Records excerpted from a collection
----

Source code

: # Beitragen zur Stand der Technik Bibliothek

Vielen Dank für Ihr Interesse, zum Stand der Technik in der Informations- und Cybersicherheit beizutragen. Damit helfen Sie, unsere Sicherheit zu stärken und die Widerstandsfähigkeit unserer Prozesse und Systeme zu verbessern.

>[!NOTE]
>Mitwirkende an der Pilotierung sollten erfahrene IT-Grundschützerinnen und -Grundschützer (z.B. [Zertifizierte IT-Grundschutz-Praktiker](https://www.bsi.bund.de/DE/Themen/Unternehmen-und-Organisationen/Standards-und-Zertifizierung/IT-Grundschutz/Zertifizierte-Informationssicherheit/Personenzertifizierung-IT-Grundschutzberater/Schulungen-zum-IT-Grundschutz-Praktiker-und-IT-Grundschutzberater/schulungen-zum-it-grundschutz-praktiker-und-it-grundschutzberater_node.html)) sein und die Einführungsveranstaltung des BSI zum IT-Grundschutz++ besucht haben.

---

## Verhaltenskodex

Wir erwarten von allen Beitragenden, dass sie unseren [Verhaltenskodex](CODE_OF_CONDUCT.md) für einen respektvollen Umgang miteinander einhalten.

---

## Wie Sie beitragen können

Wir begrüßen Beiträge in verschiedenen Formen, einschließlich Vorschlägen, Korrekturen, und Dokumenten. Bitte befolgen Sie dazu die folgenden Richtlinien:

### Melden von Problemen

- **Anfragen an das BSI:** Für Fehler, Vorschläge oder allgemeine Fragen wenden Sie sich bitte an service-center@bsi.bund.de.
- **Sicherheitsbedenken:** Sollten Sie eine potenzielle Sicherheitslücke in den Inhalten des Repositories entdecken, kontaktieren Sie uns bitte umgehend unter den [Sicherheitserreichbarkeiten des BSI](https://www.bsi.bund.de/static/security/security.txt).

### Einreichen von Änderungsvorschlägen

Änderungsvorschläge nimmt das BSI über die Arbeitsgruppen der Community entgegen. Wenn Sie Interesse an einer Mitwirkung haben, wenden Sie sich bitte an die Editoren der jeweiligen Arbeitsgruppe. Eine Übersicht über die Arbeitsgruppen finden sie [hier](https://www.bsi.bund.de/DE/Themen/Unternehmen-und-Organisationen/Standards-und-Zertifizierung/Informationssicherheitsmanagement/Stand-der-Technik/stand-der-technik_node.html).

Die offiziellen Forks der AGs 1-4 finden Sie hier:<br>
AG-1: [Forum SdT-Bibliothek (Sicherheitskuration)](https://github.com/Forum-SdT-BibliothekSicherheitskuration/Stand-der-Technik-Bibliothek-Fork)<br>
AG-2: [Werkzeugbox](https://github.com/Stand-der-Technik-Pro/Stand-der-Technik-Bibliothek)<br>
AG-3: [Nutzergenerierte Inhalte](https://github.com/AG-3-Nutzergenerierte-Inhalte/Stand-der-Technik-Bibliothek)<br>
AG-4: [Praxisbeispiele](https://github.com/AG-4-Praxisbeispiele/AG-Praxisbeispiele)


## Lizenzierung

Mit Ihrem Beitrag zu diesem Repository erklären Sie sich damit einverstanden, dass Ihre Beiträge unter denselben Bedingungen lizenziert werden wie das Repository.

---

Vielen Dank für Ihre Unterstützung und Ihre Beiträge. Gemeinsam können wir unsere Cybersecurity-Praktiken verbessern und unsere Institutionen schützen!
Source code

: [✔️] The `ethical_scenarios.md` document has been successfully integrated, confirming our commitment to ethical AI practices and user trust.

----

**Task to carry out**
Every record above needs to be copied exactly.

**Answer for the task**
Source code

: # Beitragen zur Stand der Technik Bibliothek

Vielen Dank für Ihr Interesse, zum Stand der Technik in der Informations- und Cybersicherheit beizutragen. Damit helfen Sie, unsere Sicherheit zu stärken und die Widerstandsfähigkeit unserer Prozesse und Systeme zu verbessern.

>[!NOTE]
>Mitwirkende an der Pilotierung sollten erfahrene IT-Grundschützerinnen und -Grundschützer (z.B. [Zertifizierte IT-Grundschutz-Praktiker](https://www.bsi.bund.de/DE/Themen/Unternehmen-und-Organisationen/Standards-und-Zertifizierung/IT-Grundschutz/Zertifizierte-Informationssicherheit/Personenzertifizierung-IT-Grundschutzberater/Schulungen-zum-IT-Grundschutz-Praktiker-und-IT-Grundschutzberater/schulungen-zum-it-grundschutz-praktiker-und-it-grundschutzberater_node.html)) sein und die Einführungsveranstaltung des BSI zum IT-Grundschutz++ besucht haben.

---

## Verhaltenskodex

Wir erwarten von allen Beitragenden, dass sie unseren [Verhaltenskodex](CODE_OF_CONDUCT.md) für einen respektvollen Umgang miteinander einhalten.

---

## Wie Sie beitragen können

Wir begrüßen Beiträge in verschiedenen Formen, einschließlich Vorschlägen, Korrekturen, und Dokumenten. Bitte befolgen Sie dazu die folgenden Richtlinien:

### Melden von Problemen

- **Anfragen an das BSI:** Für Fehler, Vorschläge oder allgemeine Fragen wenden Sie sich bitte an service-center@bsi.bund.de.
- **Sicherheitsbedenken:** Sollten Sie eine potenzielle Sicherheitslücke in den Inhalten des Repositories entdecken, kontaktieren Sie uns bitte umgehend unter den [Sicherheitserreichbarkeiten des BSI](https://www.bsi.bund.de/static/security/security.txt).

### Einreichen von Änderungsvorschlägen

Änderungsvorschläge nimmt das BSI über die Arbeitsgruppen der Community entgegen. Wenn Sie Interesse an einer Mitwirkung haben, wenden Sie sich bitte an die Editoren der jeweiligen Arbeitsgruppe. Eine Übersicht über die Arbeitsgruppen finden sie [hier](https://www.bsi.bund.de/DE/Themen/Unternehmen-und-Organisationen/Standards-und-Zertifizierung/Informationssicherheitsmanagement/Stand-der-Technik/stand-der-technik_node.html).

Die offiziellen Forks der AGs 1-4 finden Sie hier:<br>
AG-1: [Forum SdT-Bibliothek (Sicherheitskuration)](https://github.com/Forum-SdT-BibliothekSicherheitskuration/Stand-der-Technik-Bibliothek-Fork)<br>
AG-2: [Werkzeugbox](https://github.com/Stand-der-Technik-Pro/Stand-der-Technik-Bibliothek)<br>
AG-3: [Nutzergenerierte Inhalte](https://github.com/AG-3-Nutzergenerierte-Inhalte/Stand-der-Technik-Bibliothek)<br>
AG-4: [Praxisbeispiele](https://github.com/AG-4-Praxisbeispiele/AG-Praxisbeispiele)


## Lizenzierung

Mit Ihrem Beitrag zu diesem Repository erklären Sie sich damit einverstanden, dass Ihre Beiträge unter denselben Bedingungen lizenziert werden wie das Repository.

---

Vielen Dank für Ihre Unterstützung und Ihre Beiträge. Gemeinsam können wir unsere Cybersecurity-Praktiken verbessern und unsere Institutionen schützen!
Source code

: [✔️] The `ethical_scenarios.md` document has been successfully integrated, confirming our commitment to ethical AI practices and user trust.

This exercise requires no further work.